▶ Task objective
Below are records. Copy every line with "语法如下" in it.

▶ Dataset items
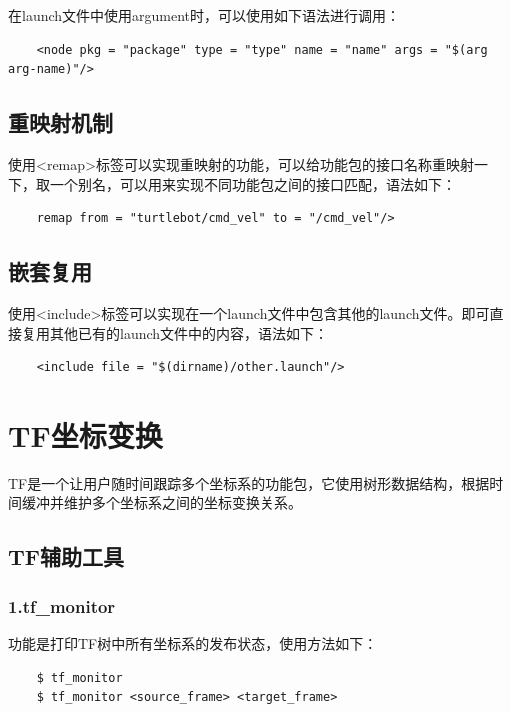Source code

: \documentclass[10pt, oneside]{book}
\begin{document}
在launch文件中使用argument时，可以使用如下语法进行调用：

\begin{verbatim}
    <node pkg = "package" type = "type" name = "name" args = "$(arg arg-name)"/>
\end{verbatim}

\subsection{重映射机制}

使用<remap>标签可以实现重映射的功能，可以给功能包的接口名称重映射一下，取一个别名，可以用来实现不同功能包之间的接口匹配，语法如下：

\begin{verbatim}
    remap from = "turtlebot/cmd_vel" to = "/cmd_vel"/>
\end{verbatim}

\subsection{嵌套复用}

使用<include>标签可以实现在一个launch文件中包含其他的launch文件。即可直接复用其他已有的launch文件中的内容，语法如下：

\begin{verbatim}
    <include file = "$(dirname)/other.launch"/>
\end{verbatim}

\section{TF坐标变换}

TF是一个让用户随时间跟踪多个坐标系的功能包，它使用树形数据结构，根据时间缓冲并维护多个坐标系之间的坐标变换关系。

\subsection{TF辅助工具}

\subsubsection{1.tf\_monitor}

功能是打印TF树中所有坐标系的发布状态，使用方法如下：

\begin{verbatim}
    $ tf_monitor
    $ tf_monitor <source_frame> <target_frame>
\end{verbatim}
\end{document}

▶ Solution to the problem
使用<remap>标签可以实现重映射的功能，可以给功能包的接口名称重映射一下，取一个别名，可以用来实现不同功能包之间的接口匹配，语法如下：
使用<include>标签可以实现在一个launch文件中包含其他的launch文件。即可直接复用其他已有的launch文件中的内容，语法如下：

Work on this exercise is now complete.